▶ [WHAT YOU SHOULD DO] The answer must be an exact transcription of the lines below from the first through the one containing "held by any", with the pictures left out; please add nothing else.

▶ [SOURCE INFORMATION]
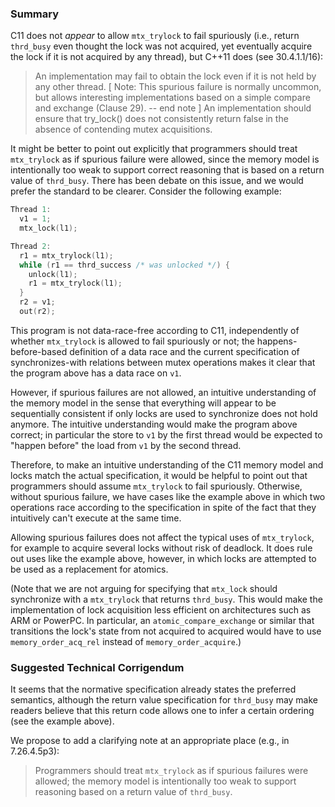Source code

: ### Summary

C11 does not *appear* to allow `mtx_trylock` to fail spuriously (i.e., return
`thrd_busy` even thought the lock was not acquired, yet eventually acquire the
lock if it is not acquired by any thread), but C\+\+11 does (see 30.4.1.1/16):

> An implementation may fail to obtain the lock even if it is not held by any
> other thread. \[ Note: This spurious failure is normally uncommon, but allows
> interesting implementations based on a simple compare and exchange (Clause 29).
> \-- end note \] An implementation should ensure that try\_lock() does not
> consistently return false in the absence of contending mutex acquisitions.

It might be better to point out explicitly that programmers should treat
`mtx_trylock` as if spurious failure were allowed, since the memory model is
intentionally too weak to support correct reasoning that is based on a return
value of `thrd_busy`. There has been debate on this issue, and we would prefer
the standard to be clearer. Consider the following example:

```c
Thread 1:
  v1 = 1;
  mtx_lock(l1);

Thread 2:
  r1 = mtx_trylock(l1);
  while (r1 == thrd_success /* was unlocked */) {
    unlock(l1);
    r1 = mtx_trylock(l1);
  }
  r2 = v1;
  out(r2);
```

This program is not data-race-free according to C11, independently of whether
`mtx_trylock` is allowed to fail spuriously or not; the happens-before-based
definition of a data race and the current specification of synchronizes-with
relations between mutex operations makes it clear that the program above has a
data race on `v1`.

However, if spurious failures are not allowed, an intuitive understanding of the
memory model in the sense that everything will appear to be sequentially
consistent if only locks are used to synchronize does not hold anymore. The
intuitive understanding would make the program above correct; in particular the
store to `v1` by the first thread would be expected to "happen before" the load
from `v1` by the second thread.

Therefore, to make an intuitive understanding of the C11 memory model and locks
match the actual specification, it would be helpful to point out that
programmers should assume `mtx_trylock` to fail spuriously. Otherwise, without
spurious failure, we have cases like the example above in which two operations
race according to the specification in spite of the fact that they intuitively
can't execute at the same time.

Allowing spurious failures does not affect the typical uses of `mtx_trylock`,
for example to acquire several locks without risk of deadlock. It does rule out
uses like the example above, however, in which locks are attempted to be used as
a replacement for atomics.

(Note that we are not arguing for specifying that `mtx_lock` should synchronize
with a `mtx_trylock` that returns `thrd_busy`. This would make the
implementation of lock acquisition less efficient on architectures such as ARM
or PowerPC. In particular, an `atomic_compare_exchange` or similar that
transitions the lock's state from not acquired to acquired would have to use
`memory_order_acq_rel` instead of `memory_order_acquire`.)

### Suggested Technical Corrigendum

It seems that the normative specification already states the preferred
semantics, although the return value specification for `thrd_busy` may make
readers believe that this return code allows one to infer a certain ordering
(see the example above).

We propose to add a clarifying note at an appropriate place (e.g., in
7.26.4.5p3):

> Programmers should treat `mtx_trylock` as if spurious failures were allowed; the
> memory model is intentionally too weak to support reasoning based on a return
> value of `thrd_busy`.
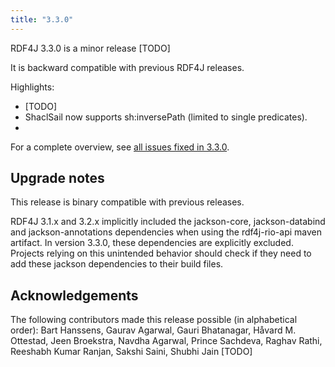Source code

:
 ```yaml
---
title: "3.3.0"
---
```

RDF4J 3.3.0 is a minor release [TODO]

It is backward compatible with previous RDF4J releases.

Highlights:

- [TODO]
- ShaclSail now supports sh:inversePath (limited to single predicates).
-

For a complete overview, see [all issues fixed in 3.3.0](https://github.com/eclipse/rdf4j/milestone/51?closed=1).

## Upgrade notes 

This release is binary compatible with previous releases. 

RDF4J 3.1.x and 3.2.x implicitly included the jackson-core, jackson-databind and jackson-annotations dependencies when using the rdf4j-rio-api maven artifact. In version 3.3.0, these dependencies are explicitly excluded.
Projects relying on this unintended behavior should check if they need to add these jackson dependencies to their build files.  

## Acknowledgements

The following contributors made this release possible (in alphabetical order): Bart Hanssens, Gaurav Agarwal, Gauri Bhatanagar, Håvard M. Ottestad, Jeen Broekstra, Navdha Agarwal, Prince Sachdeva, Raghav Rathi, Reeshabh Kumar Ranjan, Sakshi Saini, Shubhi Jain [TODO] 
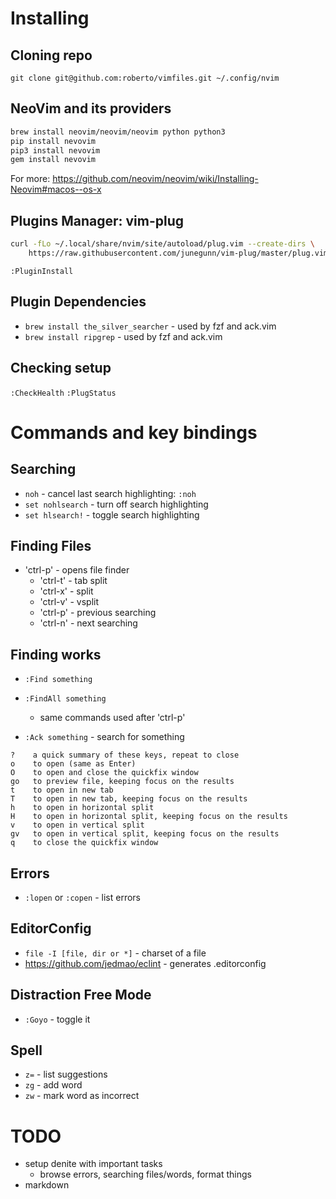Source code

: # Installing

## Cloning repo

`git clone git@github.com:roberto/vimfiles.git ~/.config/nvim`

## NeoVim and its providers

```sh
brew install neovim/neovim/neovim python python3
pip install nevovim
pip3 install nevovim
gem install nevovim
```

For more: https://github.com/neovim/neovim/wiki/Installing-Neovim#macos--os-x

## Plugins Manager: vim-plug

```sh
curl -fLo ~/.local/share/nvim/site/autoload/plug.vim --create-dirs \
    https://raw.githubusercontent.com/junegunn/vim-plug/master/plug.vim
```

`:PluginInstall`

## Plugin Dependencies

* `brew install the_silver_searcher` - used by fzf and ack.vim
* `brew install ripgrep` - used by fzf and ack.vim

## Checking setup

`:CheckHealth`
`:PlugStatus`

# Commands and key bindings

## Searching

* `noh` - cancel last search highlighting: `:noh`
* `set nohlsearch` - turn off search highlighting
* `set hlsearch!` - toggle search highlighting

## Finding Files

* 'ctrl-p' - opens file finder
  * 'ctrl-t' - tab split
  * 'ctrl-x' - split
  * 'ctrl-v' - vsplit
  * 'ctrl-p' - previous searching
  * 'ctrl-n' - next searching

## Finding works

* `:Find something`
* `:FindAll something`
  * same commands used after 'ctrl-p'

* `:Ack something` - search for something

```
?    a quick summary of these keys, repeat to close
o    to open (same as Enter)
O    to open and close the quickfix window
go   to preview file, keeping focus on the results
t    to open in new tab
T    to open in new tab, keeping focus on the results
h    to open in horizontal split
H    to open in horizontal split, keeping focus on the results
v    to open in vertical split
gv   to open in vertical split, keeping focus on the results
q    to close the quickfix window
```

## Errors

* `:lopen` or `:copen` - list errors

## EditorConfig

* `file -I [file, dir or *]` - charset of a file
* https://github.com/jedmao/eclint - generates .editorconfig

##  Distraction Free Mode

* `:Goyo` - toggle it

## Spell

* `z=` - list suggestions
* `zg` - add word
* `zw` - mark word as incorrect

# TODO

* setup denite with important tasks
    * browse errors, searching files/words, format things
* markdown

▶ [PROBLEM SOLUTION]
Source code

: ### Summary

C11 does not *appear* to allow `mtx_trylock` to fail spuriously (i.e., return
`thrd_busy` even thought the lock was not acquired, yet eventually acquire the
lock if it is not acquired by any thread), but C\+\+11 does (see 30.4.1.1/16):

> An implementation may fail to obtain the lock even if it is not held by any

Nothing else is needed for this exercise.